In the end a few Americans were re-assigned to help depleted allied units notably the 369th “Harlem-Hellfighters” regiment which fought with the depleted French Army during the campaign.

The offensive focused on an area of North-Eastern France located near the Belgium and Luxembourg borders. The Germans had seized the higher ground in the region in 1914, and built substantial defenses. The allies knew that if they could make a breakthrough here, the war could be ended after four years of stalemate and casualties on a scale no one had imagined at the beginning. American soldiers were coming off the successful offensive at St. Mihiel and were in good fighting spirit.
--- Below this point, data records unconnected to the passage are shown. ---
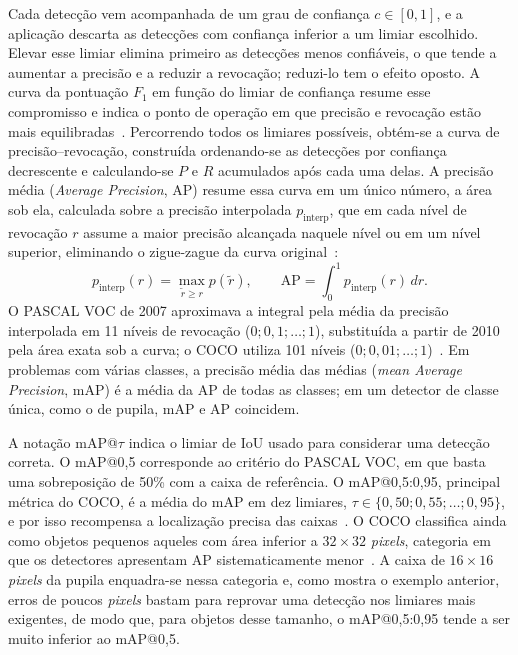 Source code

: Cada detecção vem acompanhada de um grau de confiança $c \in [0, 1]$, e a aplicação descarta as detecções com confiança inferior a um limiar escolhido. Elevar esse limiar elimina primeiro as detecções menos confiáveis, o que tende a aumentar a precisão e a reduzir a revocação; reduzi-lo tem o efeito oposto. A curva da pontuação $F_1$ em função do limiar de confiança resume esse compromisso e indica o ponto de operação em que precisão e revocação estão mais equilibradas~\cite{ultralytics_metrics}. Percorrendo todos os limiares possíveis, obtém-se a curva de precisão--revocação, construída ordenando-se as detecções por confiança decrescente e calculando-se $P$ e $R$ acumulados após cada uma delas. A precisão média (\textit{Average Precision}, AP) resume essa curva em um único número, a área sob ela, calculada sobre a precisão interpolada $p_{\text{interp}}$, que em cada nível de revocação $r$ assume a maior precisão alcançada naquele nível ou em um nível superior, eliminando o zigue-zague da curva original~\cite{everingham2010pascal}:
\begin{equation}
    p_{\text{interp}}(r) = \max_{\tilde{r} \ge r} p(\tilde{r}), \qquad
    \mathrm{AP} = \int_0^1 p_{\text{interp}}(r)\,dr.
    \label{eq:ap}
\end{equation}
O PASCAL VOC de 2007 aproximava a integral pela média da precisão interpolada em 11 níveis de revocação ($0; 0{,}1; \ldots; 1$), substituída a partir de 2010 pela área exata sob a curva; o COCO utiliza 101 níveis ($0; 0{,}01; \ldots; 1$)~\cite{padilla2020survey}. Em problemas com várias classes, a precisão média das médias (\textit{mean Average Precision}, mAP) é a média da AP de todas as classes; em um detector de classe única, como o de pupila, mAP e AP coincidem.

A notação mAP@$\tau$ indica o limiar de IoU usado para considerar uma detecção correta. O mAP@0,5 corresponde ao critério do PASCAL VOC, em que basta uma sobreposição de 50\% com a caixa de referência. O mAP@0,5:0,95, principal métrica do COCO, é a média do mAP em dez limiares, $\tau \in \{0{,}50; 0{,}55; \ldots; 0{,}95\}$, e por isso recompensa a localização precisa das caixas~\cite{lin2014microsoft}. O COCO classifica ainda como objetos pequenos aqueles com área inferior a $32 \times 32$ \textit{pixels}, categoria em que os detectores apresentam AP sistematicamente menor~\cite{lin2014microsoft}. A caixa de $16 \times 16$ \textit{pixels} da pupila enquadra-se nessa categoria e, como mostra o exemplo anterior, erros de poucos \textit{pixels} bastam para reprovar uma detecção nos limiares mais exigentes, de modo que, para objetos desse tamanho, o mAP@0,5:0,95 tende a ser muito inferior ao mAP@0,5.

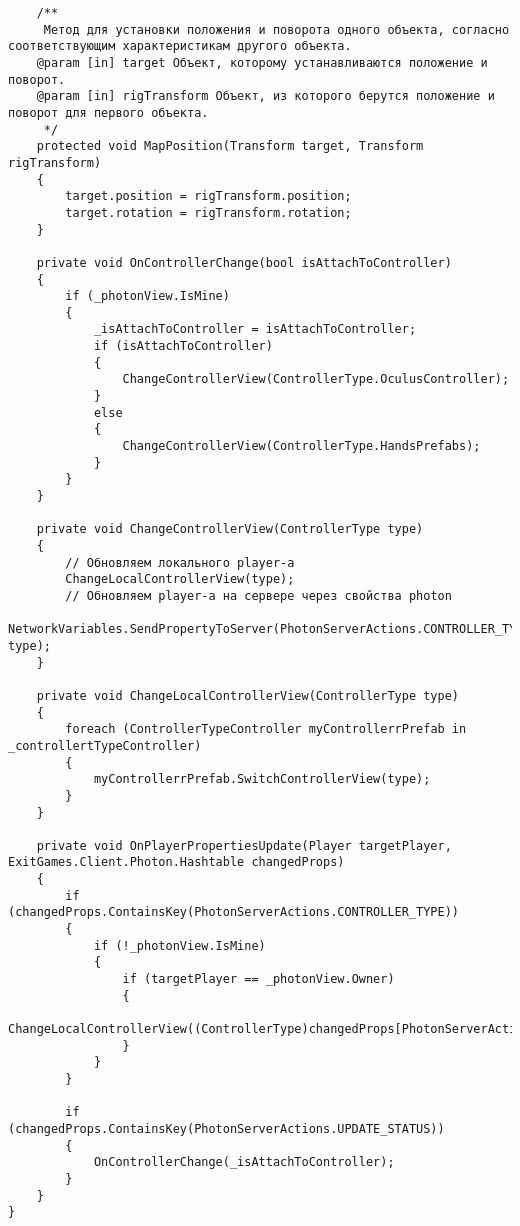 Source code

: \begin{verbatim}
    /**
     Метод для установки положения и поворота одного объекта, согласно соответствующим характеристикам другого объекта.
    @param [in] target Объект, которому устанавливаются положение и поворот.
    @param [in] rigTransform Объект, из которого берутся положение и поворот для первого объекта.
     */
    protected void MapPosition(Transform target, Transform rigTransform)
    {
        target.position = rigTransform.position;
        target.rotation = rigTransform.rotation;
    }

    private void OnControllerChange(bool isAttachToController)
    {
        if (_photonView.IsMine)
        {
            _isAttachToController = isAttachToController;
            if (isAttachToController)
            {
                ChangeControllerView(ControllerType.OculusController);
            }
            else
            {
                ChangeControllerView(ControllerType.HandsPrefabs);
            }
        }
    }

    private void ChangeControllerView(ControllerType type)
    {
        // Обновляем локального player-a
        ChangeLocalControllerView(type);
        // Обновляем player-a на сервере через свойства photon
        NetworkVariables.SendPropertyToServer(PhotonServerActions.CONTROLLER_TYPE, type);
    }

    private void ChangeLocalControllerView(ControllerType type)
    {
        foreach (ControllerTypeController myControllerrPrefab in _controllertTypeController)
        {
            myControllerrPrefab.SwitchControllerView(type);
        }
    }

    private void OnPlayerPropertiesUpdate(Player targetPlayer, ExitGames.Client.Photon.Hashtable changedProps)
    {
        if (changedProps.ContainsKey(PhotonServerActions.CONTROLLER_TYPE))
        {
            if (!_photonView.IsMine)
            {
                if (targetPlayer == _photonView.Owner)
                {
                    ChangeLocalControllerView((ControllerType)changedProps[PhotonServerActions.CONTROLLER_TYPE]);
                }
            }
        }

        if (changedProps.ContainsKey(PhotonServerActions.UPDATE_STATUS))
        {
            OnControllerChange(_isAttachToController);
        }
    }
}

\end{verbatim}
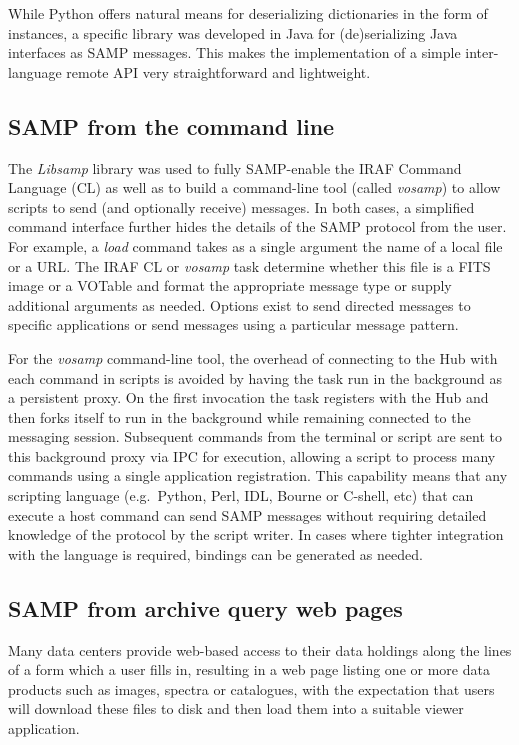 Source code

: While Python offers natural means for deserializing dictionaries in the
form of instances, a specific library was developed in Java for
(de)serializing Java interfaces as SAMP messages. This makes the
implementation of a simple inter-language remote API very straightforward
and lightweight.

\subsection{SAMP from the command line}

The {\em Libsamp\/} library was used to fully SAMP-enable
the IRAF Command Language
(CL) as well as to build a command-line tool (called {\em vosamp\/}) to
allow scripts to send (and optionally receive) messages.  In both cases,
a simplified command interface further hides the details of the SAMP
protocol from the user.  For example, a {\em load\/} command takes as a single
argument the name of a local file or a URL. The IRAF CL or {\em vosamp\/}
task determine whether this file is a FITS image or a VOTable and format
the appropriate message type or supply additional arguments as needed.
Options exist to send directed messages to specific applications or send
messages using a particular message pattern.

For the {\em vosamp\/} command-line tool, the overhead of connecting to the
Hub with each command in scripts is avoided by having the task run in
the background as a persistent proxy.  On the first invocation the task
registers with the Hub and then forks itself to run in the background
while remaining connected to the messaging session.  Subsequent commands
from the terminal or script are sent to this background proxy via IPC
for execution, allowing a script to process many commands using a single
application registration.  This capability means that any scripting language
(e.g.\ Python, Perl, IDL, Bourne or C-shell, etc) that can execute a host
command can send SAMP messages without requiring detailed knowledge of the
protocol by the script writer.  In cases where tighter integration
with the language is required, bindings can be generated as needed.

\subsection{SAMP from archive query web pages}

Many data centers provide web-based access to their data holdings
along the lines of a form which a user fills in, resulting in a
web page listing one or more data products such as images, spectra
or catalogues, with the expectation that users will download these
files to disk and then load them into a suitable viewer application.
This was war at its worst – hellish fighting on horrible and broken terrain. It was a series of battles where success was measured in clawing a few miles here and there against stone-walled resistance where the dense wood favored the German defenders.

The Meuse-Argonne offensive would create one of the most enduring heroic American tales, that of the Medal of Honor winner, Sergeant Alvin York, who led an attack on a German machine gun station that killed 25 enemy soldiers and captured another 132.

The battle was also notable for the valiant actions of the 77th Division, and America’s “Lost Battalion” which had been encircled by German forces but held their ground for six days.

The 369th “Harlem-Hellfighters” regiment, a unit of African-American soldiers almost suffered the same fate of being surrounded. The unit out performed its French counterparts in the opening part of the offensive advancing faster than the French could keep up and fighting its way through 9 miles of heavy German resistance before falling back. Perhaps as a result of its assignment to the French army the 369th saw more combat than any other American unit in the war.
It was also the cauldron for future American leaders such as Harry Truman, Douglas MacArthur, George Marshall, and George Patton.

This American-led offensive would go on until the end of the war and reshape the world forever. It was American troops that prior to the offensive stopped the last German attempted advance and then with the Meuse-Argonne offensive, broke the back of German resistance, which would ultimately lead to the day we now call Veterans Day, originally a commemoration of the Armistice created by the conditions of the Meuse-Argonne offensive on November 11, 1918. The Germans would be forced to sign a humiliating peace agreement on a railcar — the same one the Nazis would use in 1940 when accepting France’s surrender. In 1918, that was all in the future, the success of the Meuse-Argonne offensive put America on the path from world power to a superpower, changing the landscape of international relations forever.

The legacy of the Meuse-Argonne offensive is hard to calculate however, it likely ensured that Europe would not be divided up between exhausted-teetering democracies, expansionist monarchies, and militaristic communists. Although America would engage in self-defeating pseudo isolationism as a result of World War I’s cost, it enabled America to be in a position to succeed in the Second World War, the Cold War and beyond.

Lamont Colucci is a former diplomat with the U.S. State Department and a professor of international relations.